BEGIN Extracted material

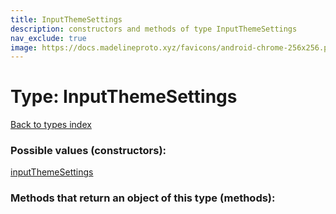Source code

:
 ```yaml
---
title: InputThemeSettings
description: constructors and methods of type InputThemeSettings
nav_exclude: true
image: https://docs.madelineproto.xyz/favicons/android-chrome-256x256.png
---
```

# Type: InputThemeSettings
[Back to types index](index.html)



### Possible values (constructors):

[inputThemeSettings](/API_docs/constructors/inputThemeSettings.html)  



### Methods that return an object of this type (methods):



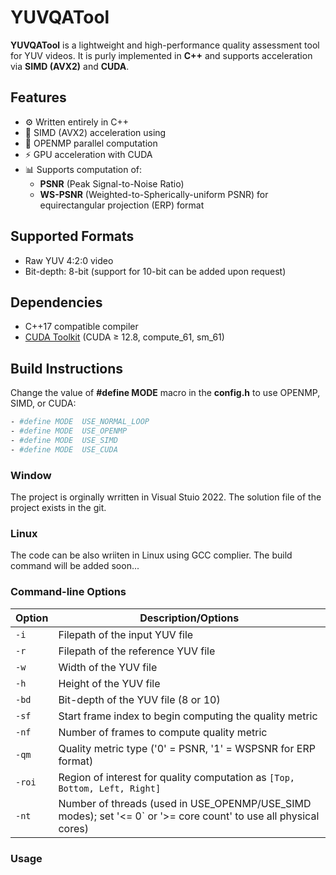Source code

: # YUVQATool

**YUVQATool** is a lightweight and high-performance quality assessment tool for YUV videos. It is purly implemented in **C++** and supports acceleration via **SIMD (AVX2)** and **CUDA**.

## Features

- ⚙️ Written entirely in C++
- 🚀 SIMD (AVX2) acceleration using 
- 🚀 OPENMP parallel computation
- ⚡ GPU acceleration with CUDA
- 📊 Supports computation of:
  - **PSNR** (Peak Signal-to-Noise Ratio)
  - **WS-PSNR** (Weighted-to-Spherically-uniform PSNR) for equirectangular projection (ERP) format

## Supported Formats

- Raw YUV 4:2:0 video
- Bit-depth: 8-bit (support for 10-bit can be added upon request)

## Dependencies
- C++17 compatible compiler
- [CUDA Toolkit](https://developer.nvidia.com/cuda-toolkit) (CUDA ≥ 12.8, compute_61, sm_61)

## Build Instructions
Change the value of **#define MODE** macro in the **config.h** to use OPENMP, SIMD, or CUDA:
```sh
- #define MODE  USE_NORMAL_LOOP   
- #define MODE  USE_OPENMP     
- #define MODE  USE_SIMD
- #define MODE  USE_CUDA
```

### Window
The project is orginally wrritten in Visual Stuio 2022. The solution file of the project exists in the git.
### Linux
The code can be also wriiten in Linux using GCC complier. The build command will be added soon... 

### Command-line Options

| Option  | Description/Options                                                                                     |
|---------|---------------------------------------------------------------------------------------------------------|
| `-i`    | Filepath of the input YUV file                                                                          |
| `-r`    | Filepath of the reference YUV file                                                                      |
| `-w`    | Width of the YUV file                                                                                   |
| `-h`    | Height of the YUV file                                                                                  |
| `-bd`   | Bit-depth of the YUV file (8 or 10)                                                                     |
| `-sf`   | Start frame index to begin computing the quality metric                                                 |
| `-nf`   | Number of frames to compute quality metric                                               |
| `-qm`   | Quality metric type ('0' = PSNR, '1' = WSPSNR for ERP format)                                           |
| `-roi`  | Region of interest for quality computation as `[Top, Bottom, Left, Right]`                              |
| `-nt`   | Number of threads (used in USE_OPENMP/USE_SIMD modes); set '<= 0` or '>= core count' to use all physical cores)     |


### Usage














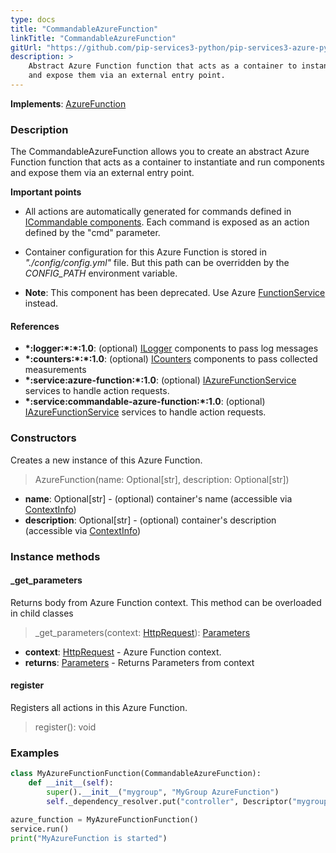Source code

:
 ```yaml
---
type: docs
title: "CommandableAzureFunction"
linkTitle: "CommandableAzureFunction"
gitUrl: "https://github.com/pip-services3-python/pip-services3-azure-python"
description: >
    Abstract Azure Function function that acts as a container to instantiate and run components
    and expose them via an external entry point.
---
```


**Implements**: [AzureFunction](../azure_function)

### Description
The CommandableAzureFunction allows you to create an abstract Azure Function function that acts as a container to instantiate and run components and expose them via an external entry point.

**Important points**

- All actions are automatically generated for commands defined in [ICommandable components](../../../commons/commands/icommandable). Each command is exposed as an action defined by the "cmd" parameter.
  
- Container configuration for this Azure Function is stored in *"./config/config.yml"* file. But this path can be overridden by the *CONFIG_PATH* environment variable.
 
- **Note**: This component has been deprecated. Use Azure [FunctionService](../../services/azure_function_service) instead.


#### References

- **\*:logger:\*:\*:1.0**: (optional) [ILogger](../../../components/log/ilogger) components to pass log messages
- **\*:counters:\*:\*:1.0**: (optional) [ICounters](../../../components/count/icounters) components to pass collected measurements
- **\*:service:azure-function:\*:1.0**: (optional) [IAzureFunctionService](../../services/iazure_function_service) services to handle action requests.
- **\*:service:commandable-azure-function:\*:1.0**: (optional) [IAzureFunctionService](../../services/iazure_function_service) services to handle action requests.

### Constructors
Creates a new instance of this Azure Function.

> AzureFunction(name: Optional[str], description: Optional[str])

- **name**: Optional[str] - (optional) container's name (accessible via [ContextInfo](../../../components/info/context_info))
- **description**: Optional[str] - (optional) container's description (accessible via [ContextInfo](../../../components/info/context_info))


### Instance methods

#### _get_parameters
Returns body from Azure Function context.
This method can be overloaded in child classes

> _get_parameters(context: [HttpRequest](https://docs.microsoft.com/en-us/python/api/azure-functions/azure.functions.httprequest?view=azure-python)): [Parameters](../../../commons/run/parameters)

- **context**: [HttpRequest](https://docs.microsoft.com/en-us/python/api/azure-functions/azure.functions.httprequest?view=azure-python) - Azure Function context.
- **returns**: [Parameters](../../../commons/run/parameters) - Returns Parameters from context

#### register
Registers all actions in this Azure Function.

> register(): void


### Examples

```python
class MyAzureFunctionFunction(CommandableAzureFunction):
    def __init__(self):
        super().__init__("mygroup", "MyGroup AzureFunction")
        self._dependency_resolver.put("controller", Descriptor("mygroup", "controller", "*", "*", "1.0"))

azure_function = MyAzureFunctionFunction()
service.run()
print("MyAzureFunction is started")
```
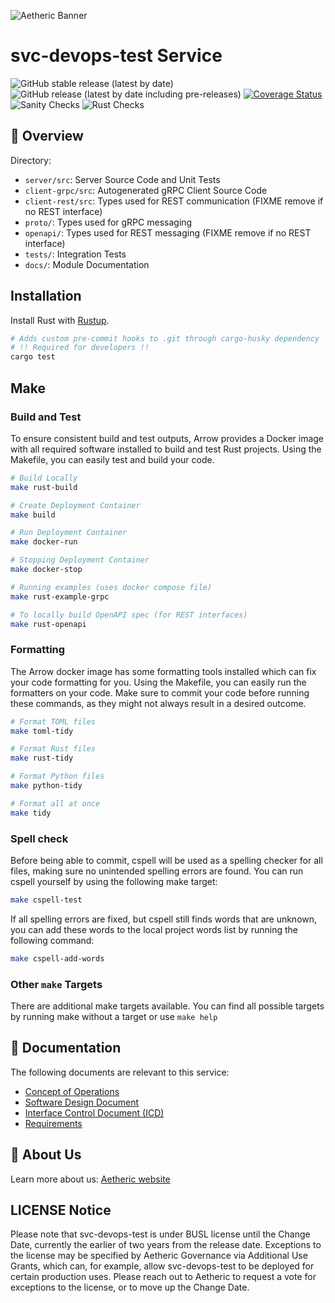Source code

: ![Aetheric Banner](https://github.com/aetheric-oss/.github/raw/main/assets/readme-banner.png)

# svc-devops-test Service

![GitHub stable release (latest by date)](https://img.shields.io/github/v/release/aetheric-oss/svc-devops-test?sort=semver&color=green) ![GitHub release (latest by date including pre-releases)](https://img.shields.io/github/v/release/aetheric-oss/svc-devops-test?include_prereleases) [![Coverage Status](https://coveralls.io/repos/github/aetheric-oss/svc-devops-test/badge.svg?branch=develop)](https://coveralls.io/github/aetheric-oss/svc-devops-test)
![Sanity Checks](https://github.com/aetheric-oss/svc-devops-test/actions/workflows/sanity_checks.yml/badge.svg?branch=develop) ![Rust Checks](https://github.com/aetheric-oss/svc-devops-test/actions/workflows/rust_ci.yml/badge.svg?branch=develop)

## :telescope: Overview

Directory:
- `server/src`: Server Source Code and Unit Tests
- `client-grpc/src`: Autogenerated gRPC Client Source Code
- `client-rest/src`: Types used for REST communication (FIXME remove if no REST interface)
- `proto/`: Types used for gRPC messaging
- `openapi/`: Types used for REST messaging (FIXME remove if no REST interface)
- `tests/`: Integration Tests
- `docs/`: Module Documentation

## Installation

Install Rust with [Rustup](https://www.rust-lang.org/tools/install).

```bash
# Adds custom pre-commit hooks to .git through cargo-husky dependency
# !! Required for developers !!
cargo test
```

## Make

### Build and Test

To ensure consistent build and test outputs, Arrow provides a Docker image with all required software installed to build and test Rust projects.
Using the Makefile, you can easily test and build your code.

```bash
# Build Locally
make rust-build

# Create Deployment Container
make build

# Run Deployment Container
make docker-run

# Stopping Deployment Container
make docker-stop

# Running examples (uses docker compose file)
make rust-example-grpc

# To locally build OpenAPI spec (for REST interfaces)
make rust-openapi
```

### Formatting

The Arrow docker image has some formatting tools installed which can fix your code formatting for you.
Using the Makefile, you can easily run the formatters on your code.
Make sure to commit your code before running these commands, as they might not always result in a desired outcome.

```bash
# Format TOML files
make toml-tidy

# Format Rust files
make rust-tidy

# Format Python files
make python-tidy

# Format all at once
make tidy
```

### Spell check

Before being able to commit, cspell will be used as a spelling checker for all files, making sure no unintended spelling errors are found.
You can run cspell yourself by using the following make target:
```bash
make cspell-test
```

If all spelling errors are fixed, but cspell still finds words that are unknown, you can add these words to the local project words list by running the following command:
```bash
make cspell-add-words
```

### Other `make` Targets

There are additional make targets available. You can find all possible targets by running make without a target or use `make help`

## :scroll: Documentation
The following documents are relevant to this service:
- [Concept of Operations](./docs/conops.md)
- [Software Design Document](./docs/sdd.md)
- [Interface Control Document (ICD)](./docs/icd.md)
- [Requirements](https://nocodb.aetheric.nl/dashboard/#/nc/view/d1bb0a51-e22f-4b91-b1c5-66f11f4f861b)

## :busts_in_silhouette: About Us
Learn more about us: [Aetheric website](https://www.aetheric.nl)

## LICENSE Notice

Please note that svc-devops-test is under BUSL license until the Change Date, currently the earlier of two years from the release date. Exceptions to the license may be specified by Aetheric Governance via Additional Use Grants, which can, for example, allow svc-devops-test to be deployed for certain production uses. Please reach out to Aetheric to request a vote for exceptions to the license, or to move up the Change Date.
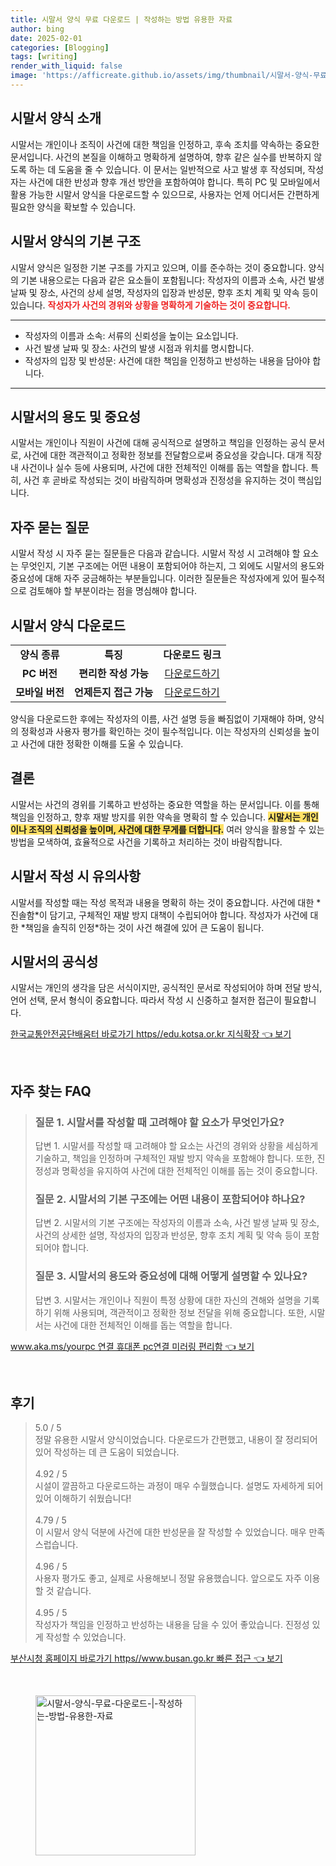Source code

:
 ```yaml
---
title: 시말서 양식 무료 다운로드 | 작성하는 방법 유용한 자료
author: bing
date: 2025-02-01
categories: [Blogging]
tags: [writing]
render_with_liquid: false
image: 'https://afficreate.github.io/assets/img/thumbnail/시말서-양식-무료-다운로드-|-작성하는-방법-유용한-자료.webp'
---
```



<h2 id='시말서_양식_소개'>시말서 양식 소개</h2>

<p>시말서는 개인이나 조직이 사건에 대한 책임을 인정하고, 후속 조치를 약속하는 중요한 문서입니다. 사건의 본질을 이해하고 명확하게 설명하여, 향후 같은 실수를 반복하지 않도록 하는 데 도움을 줄 수 있습니다. 이 문서는 일반적으로 사고 발생 후 작성되며, 작성자는 사건에 대한 반성과 향후 개선 방안을 포함하여야 합니다. 특히 PC 및 모바일에서 활용 가능한 시말서 양식을 다운로드할 수 있으므로, 사용자는 언제 어디서든 간편하게 필요한 양식을 확보할 수 있습니다.</p>

<h2 id='시말서_양식_기본_구조'>시말서 양식의 기본 구조</h2>

<p>시말서 양식은 일정한 기본 구조를 가지고 있으며, 이를 준수하는 것이 중요합니다. 양식의 기본 내용으로는 다음과 같은 요소들이 포함됩니다: 작성자의 이름과 소속, 사건 발생 날짜 및 장소, 사건의 상세 설명, 작성자의 입장과 반성문, 향후 조치 계획 및 약속 등이 있습니다. <b><span style="color: #ee2323;">작성자가 사건의 경위와 상황을 명확하게 기술하는 것이 중요합니다.</span></b></p>

<hr />

<ul>
    <li>작성자의 이름과 소속: 서류의 신뢰성을 높이는 요소입니다.</li>
    <li>사건 발생 날짜 및 장소: 사건의 발생 시점과 위치를 명시합니다.</li>
    <li>작성자의 입장 및 반성문: 사건에 대한 책임을 인정하고 반성하는 내용을 담아야 합니다.</li>
</ul>

<hr />

<h2 id='시말서_용도_및_중요성'>시말서의 용도 및 중요성</h2>

<p>시말서는 개인이나 직원이 사건에 대해 공식적으로 설명하고 책임을 인정하는 공식 문서로, 사건에 대한 객관적이고 정확한 정보를 전달함으로써 중요성을 갖습니다. 대개 직장 내 사건이나 실수 등에 사용되며, 사건에 대한 전체적인 이해를 돕는 역할을 합니다. 특히, 사건 후 곧바로 작성되는 것이 바람직하며 명확성과 진정성을 유지하는 것이 핵심입니다.</p>

<h2 id='자주_묻는_질문'>자주 묻는 질문</h2>

<p>시말서 작성 시 자주 묻는 질문들은 다음과 같습니다. 시말서 작성 시 고려해야 할 요소는 무엇인지, 기본 구조에는 어떤 내용이 포함되어야 하는지, 그 외에도 시말서의 용도와 중요성에 대해 자주 궁금해하는 부분들입니다. 이러한 질문들은 작성자에게 있어 필수적으로 검토해야 할 부분이라는 점을 명심해야 합니다.</p>

<h2 id='시말서_양식_다운로드'>시말서 양식 다운로드</h2>

<table>
    <tr>
        <td style="text-align: center; height: 17px;"><b>양식 종류</b></td>
        <td style="text-align: center; height: 17px;"><b>특징</b></td>
        <td style="text-align: center; height: 17px;"><b>다운로드 링크</b></td>
    </tr>
    <tr>
        <td style="text-align: center; height: 17px;"><b>PC 버전</b></td>
        <td style="text-align: center; height: 17px;"><b>편리한 작성 가능</b></td>
        <td style="text-align: center; height: 17px;"><a href="#">다운로드하기</a></td>
    </tr>
    <tr>
        <td style="text-align: center; height: 17px;"><b>모바일 버전</b></td>
        <td style="text-align: center; height: 17px;"><b>언제든지 접근 가능</b></td>
        <td style="text-align: center; height: 17px;"><a href="#">다운로드하기</a></td>
    </tr>
</table>

<p>양식을 다운로드한 후에는 작성자의 이름, 사건 설명 등을 빠짐없이 기재해야 하며, 양식의 정확성과 사용자 평가를 확인하는 것이 필수적입니다. 이는 작성자의 신뢰성을 높이고 사건에 대한 정확한 이해를 도울 수 있습니다.</p>

<h2 id='결론'>결론</h2>

<p>시말서는 사건의 경위를 기록하고 반성하는 중요한 역할을 하는 문서입니다. 이를 통해 책임을 인정하고, 향후 재발 방지를 위한 약속을 명확히 할 수 있습니다. <b><span style="background-color: #ffe066;">시말서는 개인이나 조직의 신뢰성을 높이며, 사건에 대한 무게를 더합니다.</span></b> 여러 양식을 활용할 수 있는 방법을 모색하여, 효율적으로 사건을 기록하고 처리하는 것이 바람직합니다.</p>

<h2 id='시말서_작성_시_유의사항'>시말서 작성 시 유의사항</h2>

<p>시말서를 작성할 때는 작성 목적과 내용을 명확히 하는 것이 중요합니다. 사건에 대한 *진솔함*이 담기고, 구체적인 재발 방지 대책이 수립되어야 합니다. 작성자가 사건에 대한 *책임을 솔직히 인정*하는 것이 사건 해결에 있어 큰 도움이 됩니다.</p>

<h2 id='시말서_공식성'>시말서의 공식성</h2>

<p>시말서는 개인의 생각을 담은 서식이지만, 공식적인 문서로 작성되어야 하며 전달 방식, 언어 선택, 문서 형식이 중요합니다. 따라서 작성 시 신중하고 철저한 접근이 필요합니다.</p>


<p><a class="click-button" title="한국교통안전공단배움터 바로가기 https//edu.kotsa.or.kr 지식확장" href="https://afficreate.github.io/posts/%ED%95%9C%EA%B5%AD%EA%B5%90%ED%86%B5%EC%95%88%EC%A0%84%EA%B3%B5%EB%8B%A8%EB%B0%B0%EC%9B%80%ED%84%B0-%EB%B0%94%EB%A1%9C%EA%B0%80%EA%B8%B0-httpsedu.kotsa.or.kr-%EC%A7%80%EC%8B%9D%ED%99%95%EC%9E%A5/" rel="dofollow">한국교통안전공단배움터 바로가기 https//edu.kotsa.or.kr 지식확장 👈 보기</a></p><br>
<h2 id='자주_찾는_FAQ'>자주 찾는 FAQ</h2>
<div itemscope="" itemtype="https://schema.org/FAQPage"> 
<blockquote> 
<div itemscope="" itemprop="mainEntity" itemtype="https://schema.org/Question"> 
<h3 itemprop="name">질문 1. 시말서를 작성할 때 고려해야 할 요소가 무엇인가요?</h3> 
<div itemscope="" itemprop="acceptedAnswer" itemtype="https://schema.org/Answer"> 
<span itemprop="text"> 
<p>답변 1. 시말서를 작성할 때 고려해야 할 요소는 사건의 경위와 상황을 세심하게 기술하고, 책임을 인정하며 구체적인 재발 방지 약속을 포함해야 합니다. 또한, 진정성과 명확성을 유지하여 사건에 대한 전체적인 이해를 돕는 것이 중요합니다.</p> 
</span> 
</div> 
</div> 
<div itemscope="" itemprop="mainEntity" itemtype="https://schema.org/Question"> 
<h3 itemprop="name">질문 2. 시말서의 기본 구조에는 어떤 내용이 포함되어야 하나요?</h3> 
<div itemscope="" itemprop="acceptedAnswer" itemtype="https://schema.org/Answer"> 
<span itemprop="text"> 
<p>답변 2. 시말서의 기본 구조에는 작성자의 이름과 소속, 사건 발생 날짜 및 장소, 사건의 상세한 설명, 작성자의 입장과 반성문, 향후 조치 계획 및 약속 등이 포함되어야 합니다.</p> 
</span> 
</div> 
</div> 
<div itemscope="" itemprop="mainEntity" itemtype="https://schema.org/Question"> 
<h3 itemprop="name">질문 3. 시말서의 용도와 중요성에 대해 어떻게 설명할 수 있나요?</h3> 
<div itemscope="" itemprop="acceptedAnswer" itemtype="https://schema.org/Answer"> 
<span itemprop="text"> 
<p>답변 3. 시말서는 개인이나 직원이 특정 상황에 대한 자신의 견해와 설명을 기록하기 위해 사용되며, 객관적이고 정확한 정보 전달을 위해 중요합니다. 또한, 시말서는 사건에 대한 전체적인 이해를 돕는 역할을 합니다.</p> 
</span> 
</div> 
</div> 
</blockquote> 
</div>
<p><a class="click-button" title="www.aka.ms/yourpc 연결 휴대폰 pc연결 미러링 편리함" href="https://afficreate.github.io/posts/www.aka.msyourpc-%EC%97%B0%EA%B2%B0-%ED%9C%B4%EB%8C%80%ED%8F%B0-pc%EC%97%B0%EA%B2%B0-%EB%AF%B8%EB%9F%AC%EB%A7%81-%ED%8E%B8%EB%A6%AC%ED%95%A8/" rel="dofollow">www.aka.ms/yourpc 연결 휴대폰 pc연결 미러링 편리함 👈 보기</a></p><br>
<h2 id='후기'>후기</h2>
<div itemscope itemtype="https://schema.org/Product">
  <blockquote>
  <div itemprop="review" itemscope itemtype="https://schema.org/Review">
      <div itemprop="reviewRating" itemscope itemtype="https://schema.org/Rating"> <span itemprop="ratingValue">5.0</span> / <span itemprop="bestRating">5</span> </div>
      <span itemprop="reviewBody">정말 유용한 시말서 양식이었습니다. 다운로드가 간편했고, 내용이 잘 정리되어 있어 작성하는 데 큰 도움이 되었습니다.</span>
  </div>
  <br>
  <div itemprop="review" itemscope itemtype="https://schema.org/Review">
      <div itemprop="reviewRating" itemscope itemtype="https://schema.org/Rating"> <span itemprop="ratingValue">4.92</span> / <span itemprop="bestRating">5</span> </div>
      <span itemprop="reviewBody">시설이 깔끔하고 다운로드하는 과정이 매우 수월했습니다. 설명도 자세하게 되어 있어 이해하기 쉬웠습니다!</span>
  </div>
  <br>
  <div itemprop="review" itemscope itemtype="https://schema.org/Review">
      <div itemprop="reviewRating" itemscope itemtype="https://schema.org/Rating"> <span itemprop="ratingValue">4.79</span> / <span itemprop="bestRating">5</span> </div>
      <span itemprop="reviewBody">이 시말서 양식 덕분에 사건에 대한 반성문을 잘 작성할 수 있었습니다. 매우 만족스럽습니다.</span>
  </div>
  <br>
  <div itemprop="review" itemscope itemtype="https://schema.org/Review">
      <div itemprop="reviewRating" itemscope itemtype="https://schema.org/Rating"> <span itemprop="ratingValue">4.96</span> / <span itemprop="bestRating">5</span> </div>
      <span itemprop="reviewBody">사용자 평가도 좋고, 실제로 사용해보니 정말 유용했습니다. 앞으로도 자주 이용할 것 같습니다.</span>
  </div>
  <br>
  <div itemprop="review" itemscope itemtype="https://schema.org/Review">
      <div itemprop="reviewRating" itemscope itemtype="https://schema.org/Rating"> <span itemprop="ratingValue">4.95</span> / <span itemprop="bestRating">5</span> </div>
      <span itemprop="reviewBody">작성자가 책임을 인정하고 반성하는 내용을 담을 수 있어 좋았습니다. 진정성 있게 작성할 수 있었습니다.</span>
  </div>
  </blockquote>
</div>
<p><a class="click-button" title="부산시청 홈페이지 바로가기 https//www.busan.go.kr 빠른 접근" href="https://afficreate.github.io/posts/%EB%B6%80%EC%82%B0%EC%8B%9C%EC%B2%AD-%ED%99%88%ED%8E%98%EC%9D%B4%EC%A7%80-%EB%B0%94%EB%A1%9C%EA%B0%80%EA%B8%B0-httpswww.busan.go.kr-%EB%B9%A0%EB%A5%B8-%EC%A0%91%EA%B7%BC/" rel="dofollow">부산시청 홈페이지 바로가기 https//www.busan.go.kr 빠른 접근 👈 보기</a></p><br>
<figure class="image"><img src="https://afficreate.github.io/assets/img/thumbnail/시말서-양식-무료-다운로드-|-작성하는-방법-유용한-자료.webp" alt="시말서-양식-무료-다운로드-|-작성하는-방법-유용한-자료" width="256" height="256"></figure>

END Extracted material

→ Task description
Which of the lines above carry the string "installed"? Pick them out and copy them.

→ Result
To ensure consistent build and test outputs, Arrow provides a Docker image with all required software installed to build and test Rust projects.
The Arrow docker image has some formatting tools installed which can fix your code formatting for you.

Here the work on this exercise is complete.